Introduction to AWS Boto in Python
- Introduction to AWS Boto in Python
- Initialise Boto3 Clients
- Translate all descriptions into English
- Detect text sentiment
- Detect scooter in image
- Select only rows where there was a scooter image and negative sentiment
Intro to AWS and Boto3
AWS provides storage, compute and alerts services that we can leverage in data projects. AWS services are granular, meaning they can work together, or on their own.

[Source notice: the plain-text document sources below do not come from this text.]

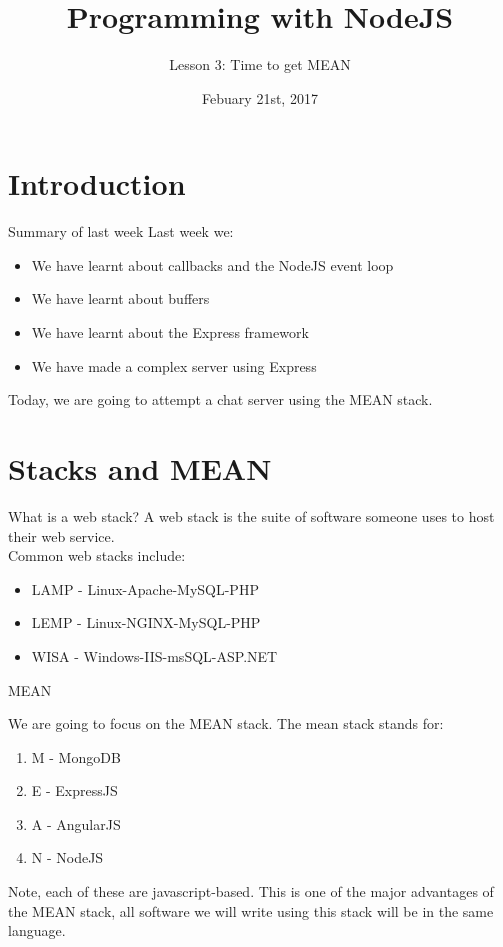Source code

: \documentclass{beamer}
\title{Programming with NodeJS}
\subtitle{Lesson 3: Time to get MEAN}
\date{Febuary 21st, 2017}
\begin{document}
\begin{frame}
  \titlepage
\end{frame}


\section{Introduction}

\begin{frame}{Summary of last week}
  Last week we:
  \pause
  \begin{itemize}
  \item We have learnt about callbacks and the NodeJS event loop\pause
  \item We have learnt about buffers\pause
  \item We have learnt about the Express framework\pause
  \item We have made a complex server using Express\pause
  \end{itemize}
  \pause
  Today, we are going to attempt a chat server using the MEAN stack.
\end{frame}

\section{Stacks and MEAN}

\begin{frame}{What is a web stack?}
A web stack is the suite of software someone uses to host their web service.\\
\pause
Common web stacks include:
\begin{itemize}
  \item LAMP \pause - Linux-Apache-MySQL-PHP \pause
  \item LEMP \pause - Linux-NGINX-MySQL-PHP \pause
  \item WISA \pause - Windows-IIS-msSQL-ASP.NET
\end{itemize}

\end{frame}

\begin{frame}{MEAN}

We are going to focus on the MEAN stack. The mean stack stands for:\pause
\begin{enumerate}
  \item M \pause - MongoDB \pause
  \item E \pause - ExpressJS \pause
  \item A \pause - AngularJS \pause
  \item N \pause - NodeJS
\end{enumerate}
\pause
Note, each of these are javascript-based. This is one of the major advantages of the MEAN stack, all software we will write using this stack will be in the same language.
\end{frame}
\end{document}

To interact with AWS services using Python we can use the Boto3
library:
import boto3
s3 = boto3.client(
's3',
region_name='us-east-1',
aws_access_key_id=AWS_KEY_ID,
aws_secret_access_key=AWS_SECRET)
response = s3.list_buckets()
Creating an IAM User
IAM - Identity Access Management
-
IAM sub-users allow us to control access to AWS services within our account.
-
Authenticated with Key/Secret.
To create an IAM role, we can search for IAM in the AWS Management Console. Selecting Users
followed by Add User
allows us to input a User name and select Programmatic Access
, to allow us to use a access key/secret to connect via Boto3.

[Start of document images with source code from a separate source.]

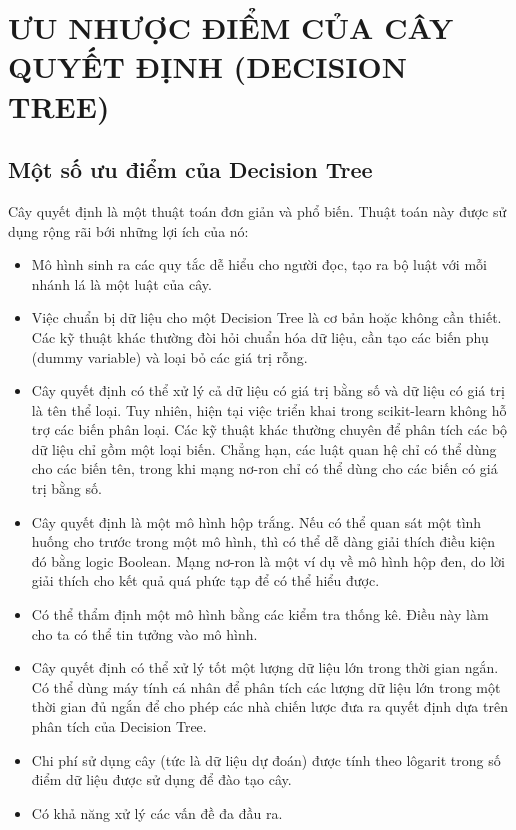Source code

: \chapter{ƯU NHƯỢC ĐIỂM CỦA CÂY QUYẾT ĐỊNH (DECISION TREE)}

\section{Một số ưu điểm của Decision Tree}
Cây quyết định là một thuật toán đơn giản và phổ biến.
Thuật toán này được sử dụng rộng rãi bới những lợi ích của nó:

\begin{itemize}
    \item Mô hình sinh ra các quy tắc dễ hiểu cho người đọc,
    tạo ra bộ luật với mỗi nhánh lá là một luật của cây.
    \item Việc chuẩn bị dữ liệu cho một Decision Tree là cơ bản
    hoặc không cần thiết. Các kỹ thuật khác thường đòi hỏi chuẩn hóa dữ liệu,
    cần tạo các biến phụ (dummy variable) và loại bỏ các giá trị rỗng.
    \item Cây quyết định có thể xử lý cả dữ liệu có giá trị bằng số và
    dữ liệu có giá trị là tên thể loại. Tuy nhiên, hiện tại việc triển khai
    trong scikit-learn không hỗ trợ các biến phân loại. Các kỹ thuật khác
    thường chuyên để phân tích các bộ dữ liệu chỉ gồm một loại biến.
    Chẳng hạn, các luật quan hệ chỉ có thể dùng cho các biến tên,
    trong khi mạng nơ-ron chỉ có thể dùng cho các biến có giá trị bằng số.
    \item Cây quyết định là một mô hình hộp trắng. Nếu có thể quan sát
    một tình huống cho trước trong một mô hình, thì có thể dễ dàng giải thích
    điều kiện đó bằng logic Boolean. Mạng nơ-ron là một ví dụ về mô hình hộp đen,
    do lời giải thích cho kết quả quá phức tạp để có thể hiểu được.
    \item Có thể thẩm định một mô hình bằng các kiểm tra thống kê.
    Điều này làm cho ta có thể tin tưởng vào mô hình.
    \item Cây quyết định có thể xử lý tốt một lượng dữ liệu lớn trong
    thời gian ngắn. Có thể dùng máy tính cá nhân để phân tích các lượng
    dữ liệu lớn trong một thời gian đủ ngắn để cho phép các nhà chiến lược
    đưa ra quyết định dựa trên phân tích của Decision Tree.
    \item Chi phí sử dụng cây (tức là dữ liệu dự đoán) được tính theo lôgarit
    trong số điểm dữ liệu được sử dụng để đào tạo cây.
    \item Có khả năng xử lý các vấn đề đa đầu ra.
\end{itemize}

We can select ‘Attach existing policies directly’ and search for the policy we wish to attach, e.g. s3fullaccess
.
We will then be provided with an Access key ID and a Secret access key that we can use to programmatically interact with AWS.
AWS Services
S3 (Simple Storage Service) - Lets us store files in the cloud.

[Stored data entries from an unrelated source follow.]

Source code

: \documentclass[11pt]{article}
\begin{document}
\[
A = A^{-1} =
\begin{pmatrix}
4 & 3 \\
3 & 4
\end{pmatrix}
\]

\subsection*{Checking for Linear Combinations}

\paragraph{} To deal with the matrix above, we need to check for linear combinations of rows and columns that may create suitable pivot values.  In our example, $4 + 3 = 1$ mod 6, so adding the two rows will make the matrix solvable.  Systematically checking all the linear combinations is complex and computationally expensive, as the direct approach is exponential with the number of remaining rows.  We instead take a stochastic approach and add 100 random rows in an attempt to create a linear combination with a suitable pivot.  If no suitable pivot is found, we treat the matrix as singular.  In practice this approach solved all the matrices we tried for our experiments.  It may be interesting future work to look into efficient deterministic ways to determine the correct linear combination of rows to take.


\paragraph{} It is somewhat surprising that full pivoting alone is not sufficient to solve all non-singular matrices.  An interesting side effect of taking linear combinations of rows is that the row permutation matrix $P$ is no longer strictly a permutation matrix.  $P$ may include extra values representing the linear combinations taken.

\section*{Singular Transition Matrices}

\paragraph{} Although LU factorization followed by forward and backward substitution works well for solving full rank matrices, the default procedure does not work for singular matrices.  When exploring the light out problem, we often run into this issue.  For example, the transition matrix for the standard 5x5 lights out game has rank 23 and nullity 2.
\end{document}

SNS (Simple Notification Service) - Lets us send emails and texts to alert subscribers based on events and conditions in our data pipelines.
Comprehend - Performs sentiment analysis on blocks of text.
Recognition - Extracts text from images.
Diving into buckets
S3 allows us to place files in the cloud, accessible anywhere by a url.
Buckets - Analogous to Desktop folders
- Own permission policy
- Website storage (statis website hosting)
- Generate logs about activity
Objects - Analogous to files
What can we do with buckets using Boto3?
- Creating a Bucket
import boto3
# Create boto3 client
s3 = boto.client(
's3',
region_name='us-east-1',
aws_access_key=AWS_KEY_ID,
aws_secret_access_key=AWS_SECRET)
# Create bucket
bucket = s3.create_bucket(Bucket='gid-requests)
- List Buckets
import boto3
s3 = boto.client(
's3',
region_name='us-east-1',
aws_access_key=AWS_KEY_ID,
aws_secret_access_key=AWS_SECRET)
# List buckets as dict
bucket_response = s3.list_buckets()
- Delete Bucket
import boto3
s3 = boto.client(
's3',
region_name='us-east-1',
aws_access_key=AWS_KEY_ID,
aws_secret_access_key=AWS_SECRET)
# Delete bucket
response = s3.delete_bucket('gid-requests')
Uploading and Retrieving Files
An object can be anything: image, video file, csv, log file etc.
Objects and buckets analogous to files and folders on a desktop.
Bucket | Object |
---|---|
A bucket has a name | An object has a key |
Name is a string | Name is full path from bucket root |
Unique name in all of s3 | Unique key in bucket |
Contains many objects | Can only be in one parent bucket |
Upload files
s3.upload_file(
Filename='gid_requests_2019_01_01.csv', # local file path
Bucket='gid-requests', # name of bucket we're uploading to
Key='gid_requests_2019_01_01.csv') # name in s3
List objects in a bucket
response = s3.list_objects(
Bucket='gid-requests',
MaxKeys=2, # limit response to n objects
Prefix='gid_requests_2019_') # limit to objects starting with prefix
Get object metadata
response = s3.head_objects(
Bucket='gid-requests',
Key='gid_requests_2018_12_30.csv)
Download file
s3.download_file(
Filename='gid_requests_downed.csv', # local file path to download to
Bucket='gid-requests',
Key='gid_requests_2018_12_30.csv')
Delete objects
s3.delete_object(
Bucket='gid-requests',
Key='gid_requests_2018_12_30.csv')
Sharing Files Securely
AWS defaults to denying permission, so we must explicitly grant access in order to access objects/buckets.
AWS Permissions Systems:
- IAM - Attach a policy to specific users to control access to services, buckets and objects.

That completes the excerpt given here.